Swedish National Audit Office

Agency overview
- Formed: 1 July 2003
- Preceding agencies: Statskontoret (1680–1920); Riksdagens revisorer (1867–2003); Riksräkenskapsverket (1920–1963); Riksrevisionsverket (1963–2003);
- Headquarters: Stockholm

= Swedish National Audit Office =

Swedish administrative authority

The Swedish National Audit Office (Riksrevisionen) is the agency responsible for oversight of the state finances through financial and performance audits of state agencies, state-owned companies and the Government of Sweden. It serves directly under the Riksdag and is therefore independent of the Cabinet. All state agencies are required to submit copies of their annual accounts and reports to this office for review.

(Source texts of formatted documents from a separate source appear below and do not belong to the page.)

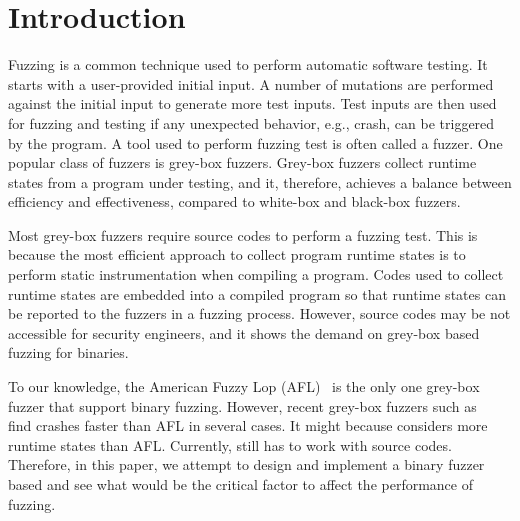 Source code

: 
\section{Introduction}
\label{sec:intro}

Fuzzing is a common technique used to perform automatic software testing. It starts with a user-provided initial input. A number of mutations are performed against the initial input to generate more test inputs. Test inputs are then used for fuzzing and testing if any unexpected behavior, e.g., crash, can be triggered by the program.
%
A tool used to perform fuzzing test is often called a fuzzer.
One popular class of fuzzers is grey-box fuzzers.
Grey-box fuzzers collect runtime states from a program under testing, and it, therefore, achieves a balance between efficiency and effectiveness, compared to white-box and black-box fuzzers.

Most grey-box fuzzers require source codes to perform a fuzzing test.
This is because the most efficient approach to collect program runtime states is to perform static instrumentation when compiling a program.
Codes used to collect runtime states are embedded into a compiled program so that runtime states can be reported to the fuzzers in a fuzzing process.
However, source codes may be not accessible for security engineers, and it shows the demand on grey-box based fuzzing for binaries.

To our knowledge, the American Fuzzy Lop (AFL)~\cite{AFL} is the only one grey-box fuzzer that support binary fuzzing. However, recent grey-box fuzzers such as \libfuzzer~\cite{libfuzzer} find crashes faster than AFL in several cases. It might because \libfuzzer considers more runtime states than AFL. Currently, \libfuzzer still has to work with source codes. Therefore, in this paper, we attempt to design and implement a binary fuzzer based \libfuzzer and see what would be the critical factor to affect the performance of fuzzing.
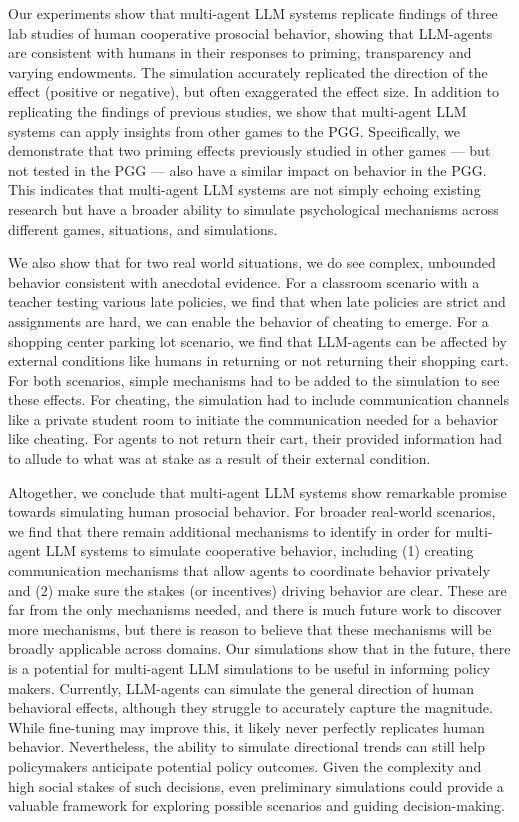 Our experiments show that multi-agent LLM systems replicate findings of three lab studies of human cooperative prosocial behavior, showing that LLM-agents are consistent with humans in their responses to priming, transparency and varying endowments. The simulation accurately replicated the direction of the effect (positive or negative), but often exaggerated the effect size. In addition to replicating the findings of previous studies, we show that multi-agent LLM systems can apply insights from other games to the PGG. Specifically, we demonstrate that two priming effects previously studied in other games — but not tested in the PGG — also have a similar impact on behavior in the PGG. This indicates that multi-agent LLM systems are not simply echoing existing research but have a broader ability to simulate psychological mechanisms across different games, situations, and simulations.

We also show that for two real world situations, we do see complex, unbounded behavior consistent with anecdotal evidence. For a classroom scenario with a teacher testing various late policies, we find that when late policies are strict and assignments are hard, we can enable the behavior of cheating to emerge. For a shopping center parking lot scenario, we find that LLM-agents can be affected by external conditions like humans in returning or not returning their shopping cart. For both scenarios, simple mechanisms had to be added to the simulation to see these effects. For cheating, the simulation had to include communication channels like a private student room to initiate the communication needed for a behavior like cheating. For agents to not return their cart, their provided information had to allude to what was at stake as a result of their external condition.


Altogether, we conclude that multi-agent LLM systems show remarkable promise towards simulating human prosocial behavior.  
For broader real-world scenarios, we find that there remain additional mechanisms to identify in order for multi-agent LLM systems to simulate cooperative behavior, including (1) creating communication mechanisms that allow agents to coordinate behavior privately and (2) make sure the stakes (or incentives) driving behavior are clear. 
These are far from the only mechanisms needed, and there is much future work to discover more mechanisms, but there is reason to believe that these mechanisms
will be broadly applicable across domains. 
Our simulations show that in the future, there is a potential for multi-agent LLM simulations to be useful in informing policy makers. Currently, LLM-agents can simulate the general direction of human behavioral effects, although they struggle to accurately capture the magnitude. While fine-tuning may improve this, it likely never perfectly replicates human behavior. 
Nevertheless, the ability to simulate directional trends can still help policymakers anticipate potential policy outcomes. Given the complexity and high social stakes of such decisions, even preliminary simulations could provide a valuable framework for exploring possible scenarios and guiding decision-making.





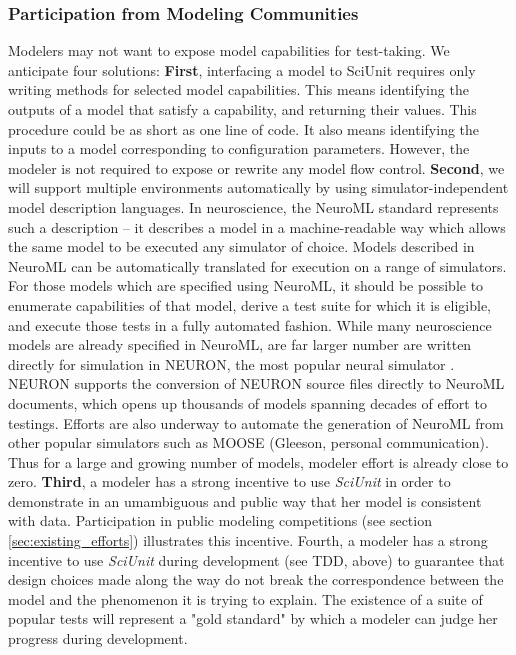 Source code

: \documentclass[11pt,letterpaper]{article}
\begin{document}
\subsubsection{Participation from Modeling Communities}
Modelers may not want to expose model capabilities for test-taking.  We anticipate four solutions: \textbf{First}, interfacing a model to SciUnit requires only writing methods for selected model capabilities.  This means identifying the outputs of a model that satisfy a capability, and returning their values.  This procedure could be as short as one line of code.  It also means identifying the inputs to a model corresponding to configuration parameters.  However, the modeler is not required to expose or rewrite any model flow control.  \textbf{Second}, we will support multiple environments automatically by using simulator-independent model description languages. In neuroscience, the NeuroML standard represents such a description \cite{gleeson_neuroml:_2010} -- it describes a model in a machine-readable way which allows the same model to be executed any simulator of choice.  Models described in NeuroML can be automatically translated for execution on a range of simulators.  For those models which are specified using NeuroML, it should be possible to enumerate capabilities of that model, derive a test suite for which it is eligible, and execute those tests in a fully automated fashion.  While many neuroscience models are already specified in NeuroML, are far larger number are written directly for simulation in NEURON, the most popular neural simulator \cite{neuron_url,carnevale_neuron_2006}.  NEURON supports the conversion of NEURON source files directly to NeuroML documents, which opens up thousands of models spanning decades of effort to testings.  Efforts are also underway to automate the generation of NeuroML from other popular simulators such as MOOSE (Gleeson, personal communication).  Thus for a large and growing number of models, modeler effort is already close to zero.  \textbf{Third}, a modeler has a strong incentive to use \textit{SciUnit} in order to demonstrate in an umambiguous and public way that her model is consistent with data.  Participation in public modeling competitions (see section \ref{sec:existing_efforts}) illustrates this incentive.  Fourth, a modeler has a strong incentive to use \textit{SciUnit} during development (see TDD, above) to guarantee that design choices made along the way do not break the correspondence between the model and the phenomenon it is trying to explain.  The existence of a suite of popular tests will represent a "gold standard" by which a modeler can judge her progress during development.
\end{document}
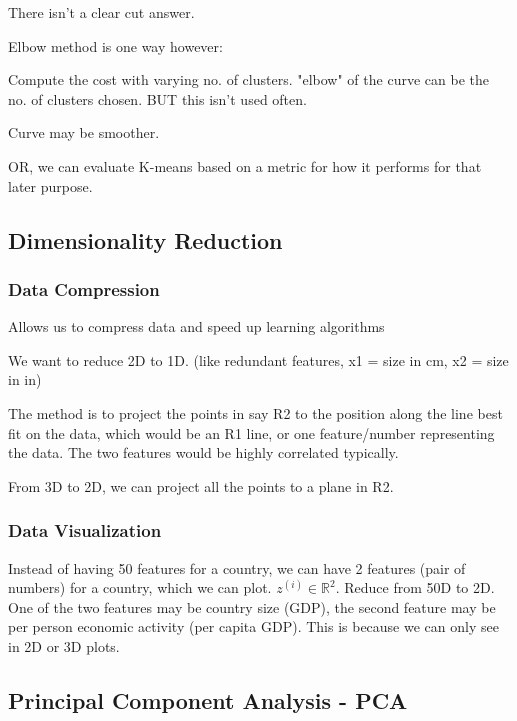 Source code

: \documentclass{article}
\begin{document}
There isn't a clear cut answer.


Elbow method is one way however:

Compute the cost with varying no. of clusters. "elbow" of the curve can be the no. of clusters chosen. BUT this isn't used often.

Curve may be smoother.

\hspace{
}

OR, we can evaluate K-means based on a metric for how it performs for that later purpose.



\subsection{Dimensionality Reduction}

\subsubsection{Data Compression}
Allows us to compress data and speed up learning algorithms

We want to reduce 2D to 1D. (like redundant features, x1 = size in cm, x2 = size in in)

The method is to project the points in say R2 to the position along the line best fit on the data, which would be an R1 line, or one feature/number representing the data. The two features would be highly correlated typically.


From 3D to 2D, we can project all the points to a plane in R2.



\subsubsection{Data Visualization}

Instead of having 50 features for a country, we can have 2 features (pair of numbers) for a country, which we can plot. $z^{(i)} \in \mathbb{R}^2$. Reduce from 50D to 2D. One of the two features may be country size (GDP), the second feature may be per person economic activity (per capita GDP). This is because we can only see in 2D or 3D plots.




\subsection{Principal Component Analysis - PCA}
\end{document}
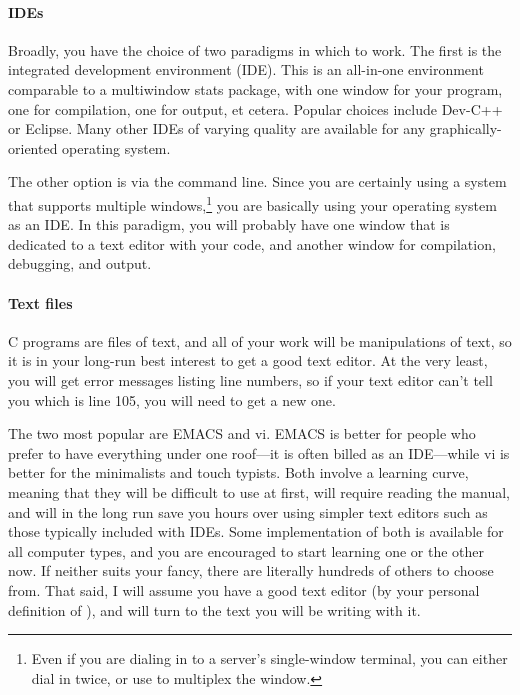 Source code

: \documentclass[12pt]{article}
\def\ind#1{\index{#1}#1}
\begin{document}
\paragraph{IDEs}  
Broadly, you have the choice of two paradigms in which to work. The
first is the integrated development environment (IDE). This is an
all-in-one environment comparable to a multiwindow stats package, with
one window for your program, one for compilation, one for output, et
cetera.  
Popular choices include Dev-C++ or Eclipse. Many other IDEs of varying
quality are available for any graphically-oriented operating system.

The other option is via the command line. Since you are certainly using
a system that supports multiple windows,\footnote{Even if you are
dialing in to a server's single-window terminal, you can either dial in
twice, or use  to multiplex the window.} 
you are basically using your operating system as an IDE.
In this paradigm, you will probably have one window that is dedicated to
a text editor with your code, and another window for compilation,
debugging, and output.



\paragraph{Text files} C programs are files of text, and all of your work
will be manipulations of text, so it is in your long-run best interest to
get a good \ind{text editor}. At the very least, you will get error messages
listing line numbers, so if your text editor can't tell you which is
line 105, you will need to get a new one.

The two most popular are \ind{EMACS} and \ind{vi}. EMACS is better for
people who prefer to have everything under one roof---it is often billed
as an IDE---while vi is better for the minimalists and touch typists. Both
involve a learning curve, meaning that they will be difficult to use at
first, will require reading the manual, and will in the long run save
you hours over using simpler text editors such as those typically
included with IDEs. Some implementation of both is available for all
computer types, and you are encouraged to start learning one or the other
now. If neither suits your fancy, there are literally hundreds of others
to choose from. That said, I will assume you have a good text editor
(by your personal definition of ), and will turn to the text you
will be writing with it.
\ifbook \else 
	
\fi
\end{document}
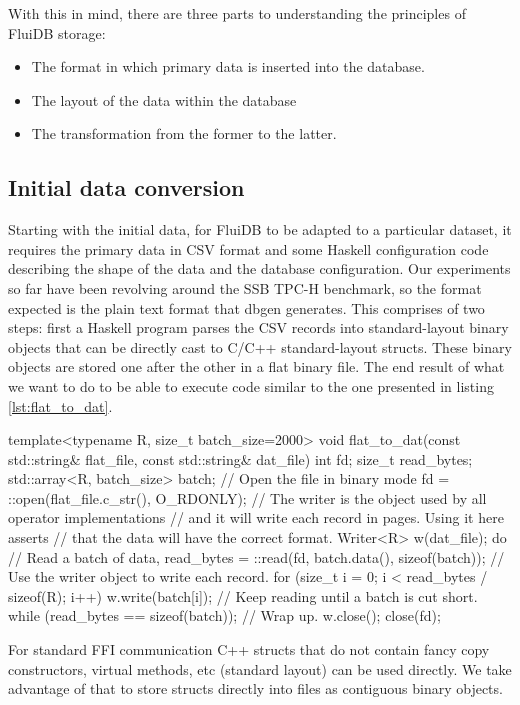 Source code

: With this in mind, there are three parts to understanding the
principles of FluiDB storage:

\begin{itemize}
\item The format in which primary data is inserted into the database.
\item The layout of the data within the database
\item The transformation from the former to the latter.
\end{itemize}

\subsection{Initial data conversion}

Starting with the initial data, for FluiDB to be adapted to a
particular dataset, it requires the primary data in CSV format and
some Haskell configuration code describing the shape of the data and
the database configuration. Our experiments so far have been revolving
around the SSB TPC-H benchmark, so the format expected is the plain
text format that dbgen \cite{perivolaropoulosFakedrakeSsbdbgen2021}
generates. This comprises of two steps: first a Haskell program parses
the CSV records into standard-layout binary objects that can be
directly cast to C/C++ standard-layout structs. These binary objects
are stored one after the other in a flat binary file. The end result
of what we want to do to be able to execute code similar to the one
presented in listing \ref{lst:flat_to_dat}.

\begin{code}
\begin{cppcode}
template<typename R, size_t batch_size=2000>
void flat_to_dat(const std::string& flat_file, const std::string& dat_file) {
  int fd;
  size_t read_bytes;
  std::array<R, batch_size> batch;
  // Open the file in binary mode
  fd = ::open(flat_file.c_str(), O_RDONLY);
  // The writer is the object used by all operator implementations
  // and it will write each record in pages. Using it here asserts
  // that the data will have the correct format.
  Writer<R> w(dat_file);
  do {
    // Read a batch of data,
    read_bytes = ::read(fd, batch.data(), sizeof(batch));
    // Use the writer object to write each record.
    for (size_t i = 0; i < read_bytes / sizeof(R); i++) {
      w.write(batch[i]);
    }
    // Keep reading until a batch is cut short.
  } while (read_bytes == sizeof(batch));
  // Wrap up.
  w.close();
  close(fd);
}
\end{cppcode}
  \caption{\label{lst:flat_to_dat}For standard FFI communication C++
    structs that do not contain fancy copy constructors, virtual
    methods, etc (standard layout) can be used directly. We take
    advantage of that to store structs directly into files as
    contiguous binary objects.}
\end{code}

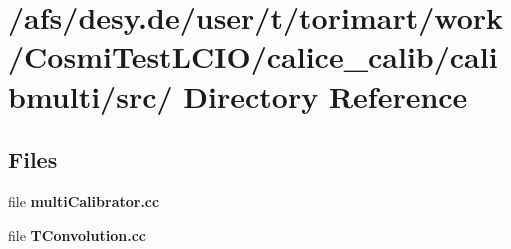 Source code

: \section{/afs/desy.de/user/t/torimart/work/CosmiTestLCIO/calice\_\-calib/calibmulti/src/ Directory Reference}
\label{dir_04fc741c74b35281c10d8f9d09e99500}
\subsection*{Files}
\begin{DoxyCompactItemize}
\item 
file {\bfseries multiCalibrator.cc}
\item 
file {\bfseries TConvolution.cc}
\end{DoxyCompactItemize}
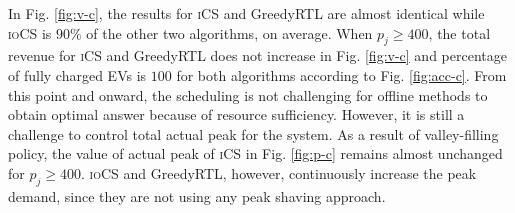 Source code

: \documentclass[journal]{IEEEtran}
\newcommand{\revv}[1]{{\color{black}#1}}%
\newcommand{\ics}{\textsc{iCS}\xspace}
\newcommand{\iocs}{\textsc{ioCS}\xspace}
\begin{document}
In Fig. \ref{fig:v-c}, the results for \ics and GreedyRTL are almost identical while \iocs is \revv{$90\%$} of the other two algorithms, on average. When \revv{$p_j\geq 400$}, the total revenue for \ics and GreedyRTL does not increase in Fig. \ref{fig:v-c} and percentage of fully charged EVs is $100$ for both algorithms according to Fig. \ref{fig:acc-c}. From this point and onward, the scheduling is not challenging for offline methods to obtain optimal answer because of resource sufficiency. However, it is still a challenge to control total actual peak for the system. As a result of valley-filling policy, the value of actual peak of \ics in Fig. \ref{fig:p-c} remains almost unchanged for \revv{$p_{j}\geq 400$}.  \iocs and GreedyRTL, however, continuously increase the peak demand, since they are not using any peak shaving approach.
			
			
			
			
\end{document}
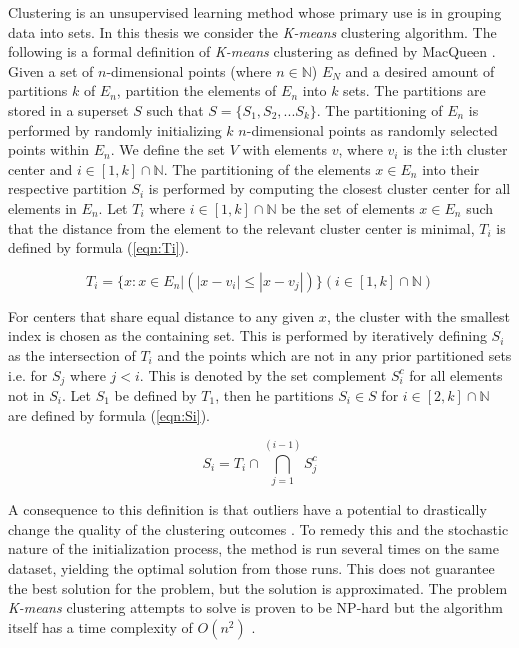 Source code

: Clustering is an unsupervised learning method whose primary use is in grouping data into sets. In this thesis we consider the \textit{K-means} clustering algorithm. The following is a formal definition of \textit{K-means} clustering as defined by MacQueen \cite{macqueen}. Given a set of $n$-dimensional points (where $n \in \mathbb{N}$) $E_N$ and a desired amount of partitions $k$ of $E_n$, partition the elements of $E_n$ into $k$ sets. The partitions are stored in a superset $S$ such that $S = \{S_1, S_2, ... S_k\}$. The partitioning of $E_n$ is performed by randomly initializing $k$ $n$-dimensional points as randomly selected points within $E_n$. We define the set $V$ with elements $v$, where $v_i$ is the i:th cluster center and $i \in [1, k] \cap \mathbb{N}$. The partitioning of the elements $x \in E_n$ into their respective partition $S_i$ is performed by computing the closest cluster center for all elements in $E_n$. Let $T_i$ where $i \in [1, k] \cap \mathbb{N}$ be the set of elements $x \in E_n$ such that the distance from the element to the relevant cluster center is minimal, $T_i$ is defined by formula (\ref{eqn:Ti}).

\begin{equation}
\label{eqn:Ti}
T_i = \{x : x \in E_n | (|x - v_i| \leq |x - v_j|)\} (i \in [1, k] \cap \mathbb{N})
\end{equation}

For centers that share equal distance to any given $x$, the cluster with the smallest index is chosen as the containing set. This is performed by iteratively defining $S_i$ as the intersection of $T_i$ and the points which are not in any prior partitioned sets i.e. for $S_j$ where $j < i$. This is denoted by the set complement $S_i^c$ for all elements not in $S_i$. Let $S_1$ be defined by $T_1$, then he partitions $S_i \in S$ for $i \in [2, k] \cap \mathbb{N}$ are defined by formula (\ref{eqn:Si}).

\begin{equation}
\label{eqn:Si}
S_i = T_i \cap \bigcap_{j=1}^{(i-1)} S_j^c
\end{equation}

A consequence to this definition is that outliers have a potential to drastically change the quality of the clustering outcomes \cite{chawla2013k}. To remedy this and the stochastic nature of the initialization process, the method is run several times on the same dataset, yielding the optimal solution from those runs. This does not guarantee the best solution for the problem, but the solution is approximated. The problem \textit{K-means} clustering attempts to solve is proven to be NP-hard \cite{chawla2013k, mahajan2009planar} but the algorithm itself has a time complexity of $O(n^2)$ \cite{pakhira2014linear}.


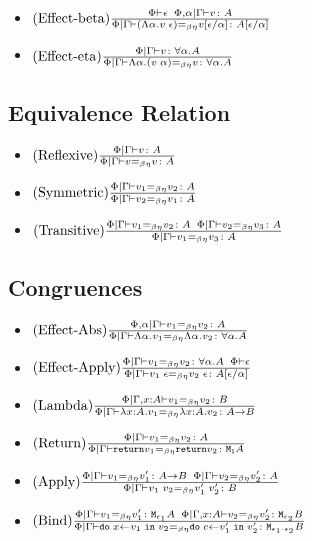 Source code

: {\begin{itemize}
        \item $\treerule{Effect-beta}{\wellformed{\P}{\e}\s\s\etyperelation{\P, \a}{\G}{v}{A}}{\gpeberelation{\eapp{(\elam{\a}{v}}{\e})}{v\ssub{\a}{\e}}{A\ssub{\a}{\e}}}$

        \item $\treerule{Effect-eta}{\etyperelation{\P}{\G}{v}{\all{\a}{A}}}{\gpeberelation{\elam{\a}{(\eapp{v}{\a})}}{v}{\all{\a}{A}}}$
            
    \end{itemize}
        \subsection{Equivalence Relation}
    \begin{itemize}
        \item $\treerule{Reflexive}{\gpetyperelation{v}{A}}{\gpeberelation{v}{v}{A}}$
        \item $\treerule{Symmetric}{\gpeberelation{v_1}{v_2}{A}}{\gpeberelation{v_2}{v_1}{A}}$
        \item $\treerule{Transitive}{\gpeberelation{v_1}{v_2}{A}\s\s\gpeberelation{v_2}{v_3}{A}}{\gpeberelation{v_1}{v_3}{A}}$
    \end{itemize}
    \subsection{Congruences}
    \begin{itemize}
        \item $\treerule{Effect-Abs}{\eberelation{\P, \a}{\G}{v_1}{v_2}{A}}{\gpeberelation{\elam{\a}{v_1}}{\elam{\a}{v_2}}{\all{\a}{A}}}$
        \item $\treerule{Effect-Apply}{\gpeberelation{v_1}{v_2}{\all{\a}{A}}\s\s\wellformed{\P}{\e}}{\gpeberelation{\eapp{v_1}{\e}}{\eapp{v_2}{\e}}{A\ssub{\a}{\e}}}$
        \item $\treerule{Lambda}{\eberelation{\P}{\gax}{v_1}{v_2}{B}}{\gpeberelation{\lam{x}{A}{v_1}}{\lam{x}{A}{v_2}}{\ab}}$

        \item $\treerule{Return}{\gpeberelation{v_1}{v_2}{A}}{\gpeberelation{\return{v_1}}{\return{v_2}}{\moa}}$

        \item $\treerule{Apply}{\gpeberelation{v_1}{v_1'}{\ab}\s\s\gpeberelation{v_2}{v_2'}{A}}{\gpeberelation{\apply{v_1}{v_2}}{\apply{v_1'}{v_2'}}{B}}$

        \item $\treerule{Bind}{\gpeberelation{v_1}{v_1'}{\M{\e_1}{A}} \s\s \eberelation{\P}{\gax}{v_2}{v_2'}{\M{\e_2}{B}}}{\gpeberelation{\doin{x}{v_1}{v_2}}{\doin{c}{v_1'}{v_2'}}{\M{\e_1 \dot \e_2}{B}}}$


\end{itemize}}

The mission of the Swedish National Audit Office is to examine the government's activities in order to contribute to the effective management of state administration. The agency is led by one Auditor General (riksrevisor) who is appointed for a seven-year term without the possibility of re-appointment. The Auditor General decide independently on aspects of the state government to be audited, how to do its investigations. The independence of the office and the Auditor General is specified in Chapter 13 of the Regeringsformen, which is part of the Constitution of Sweden. The current Auditor General for the period 2017–2024 is Helena Lindberg.

==History==
Auditing responsibilities in regards to the finances of the Swedish Government first began in 1530 when King Gustav Vasa set up the Räntekammaren, soon to become the Kammarkollegiet under control of the Lord High Treasurer of Sweden. Under King John III, the annual Rikshufvudboken was published which contained a breakdown of all national finances of Sweden within that year. In 1680, King Charles XI moved all governmental auditing responsibilities from the Kammarkollegiet to a new government agency called the Swedish Agency for Administrative Development, which lasted until 1920 when the auditing portion of the Swedish Agency for Administrative Development was transferred to a new agency called Riksräkenskapsverket, under the control of the Ministry of Finance. In 1963, the Riksräkenskapsverket was renamed as the National Swedish Accounting and Audit Bureau.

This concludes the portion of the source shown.